How can you listen, think, and figure out what you’re going to say all at once?
At best, your mental bandwidth is split. In practice, you are reacting. With practice and the preparation of experience, you respond coherently and clearly. But it’s hard to imagine doing your best thinking under such tight mental constraints.
Writing is nonlinear
Your best idea is unlikely to be your first idea. Your clearest thought is unlikely to be your first.
It’s challenging and effortful to think things through. It’s often complicated, requires research, presents tradeoffs. Most things are complicated if you take the time to look at them closely.
Writing is a better fit than speaking for thinking because writing allows for nonlinear interaction with ideas. With thoughts laid out in words, you can fluidly jump between paragraphs, reorder how concepts are introduced, swoop in and change a single word or phrase for clarity.
You can sit with your work, take breaks when you’re tired, and return when you are inspired. You can evolve and define your ideas. You think.
Writing changes your ideas
Writing is thinking because when you write about something, your ideas change with the writing. You are a slightly different person at the end of writing a work than you were before.
Writing needs to be focused, in part, to ensure you can actually stop writing. To provide a reasonable spot to conclude work.
The writing that feels most worthwhile leaves me with as many new questions as answers.
Yet this always means a writer is cursed to spend forever chasing their tail, writing to think, writing to think.
Writing and agents
When working with agents, the most common difficulty I hear when someone feels they are not having success is that the agent is failing to do what they want it to do. Typically, this challenge results from not having done the necessary thinking about what is to be done.

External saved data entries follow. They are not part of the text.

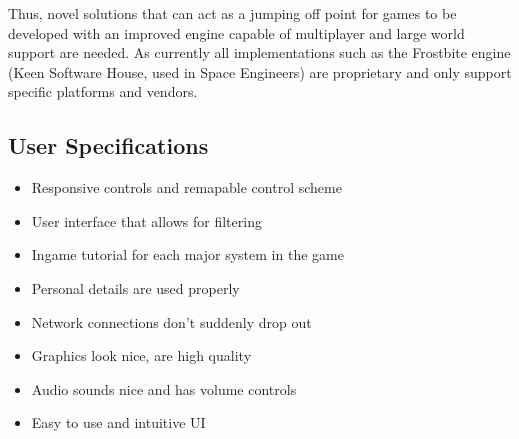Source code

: \documentclass[12pt, DIV=calc]{scrartcl}
\begin{document}
\noindent Thus, novel solutions that can act as a jumping off point for games to be developed with an improved engine capable of multiplayer and large world support are needed. As currently all implementations such as the Frostbite engine (Keen Software House, used in Space Engineers) are proprietary and only support specific platforms and vendors.
\subsection{User Specifications}
\begin{itemize}
\item Responsive controls and remapable control scheme
\item User interface that allows for filtering
\item Ingame tutorial for each major system in the game
\item Personal details are used properly
\item Network connections don't suddenly drop out
\item Graphics look nice, are high quality
\item Audio sounds nice and has volume controls
\item Easy to use and intuitive UI
\end{itemize}
\end{document}
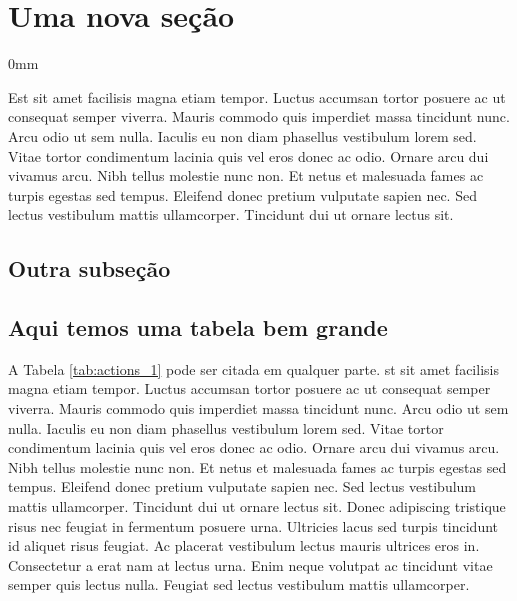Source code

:\documentclass[./main.tex]{subfiles}
\begin{document}
\section{Uma nova seção} \label{chp2:sec2}

\begin{adjustwidth}{\bodytab}{0mm}

\par Est sit amet facilisis magna etiam tempor. Luctus accumsan tortor posuere ac ut consequat semper viverra. Mauris commodo quis imperdiet massa tincidunt nunc. Arcu odio ut sem nulla. Iaculis eu non diam phasellus vestibulum lorem sed. Vitae tortor condimentum lacinia quis vel eros donec ac odio. Ornare arcu dui vivamus arcu. Nibh tellus molestie nunc non. Et netus et malesuada fames ac turpis egestas sed tempus. Eleifend donec pretium vulputate sapien nec. Sed lectus vestibulum mattis ullamcorper. Tincidunt dui ut ornare lectus sit.

\subsection{Outra subseção} \label{chp2:sec2:sub1}

\blindtext[3]

\subsection{Aqui temos uma tabela bem grande}  \label{chp2:sec2:sub2}

\par A Tabela \ref{tab:actions_1} pode ser citada em qualquer parte. st sit amet facilisis magna etiam tempor. Luctus accumsan tortor posuere ac ut consequat semper viverra. Mauris commodo quis imperdiet massa tincidunt nunc. Arcu odio ut sem nulla. Iaculis eu non diam phasellus vestibulum lorem sed. Vitae tortor condimentum lacinia quis vel eros donec ac odio. Ornare arcu dui vivamus arcu. Nibh tellus molestie nunc non. Et netus et malesuada fames ac turpis egestas sed tempus. Eleifend donec pretium vulputate sapien nec. Sed lectus vestibulum mattis ullamcorper. Tincidunt dui ut ornare lectus sit. Donec adipiscing tristique risus nec feugiat in fermentum posuere urna. Ultricies lacus sed turpis tincidunt id aliquet risus feugiat. Ac placerat vestibulum lectus mauris ultrices eros in. Consectetur a erat nam at lectus urna. Enim neque volutpat ac tincidunt vitae semper quis lectus nulla. Feugiat sed lectus vestibulum mattis ullamcorper.



\end{adjustwidth}
\end{document}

Knowing what you want is the only way to collaborate successfully with a coding agent. These tools are trained to be instruction following. In a void of instructions, they often make median, flavorless decisions. In a void of context, they attempt to fill in the gaps as best they can.
Context engineering (a topic worthy of its own post) is a downstream application of knowing what you want.
You can only begin to know what you want by thinking about what it is you need to accomplish.
You write to do this thinking. As you write more, you think more and refine your approach.
So if you are struggling getting a coding agent to do what you want, think about what it is that you want to accomplish. Write it down.
Once you’re finished, you will have done your thinking and you will have written your prompt as well.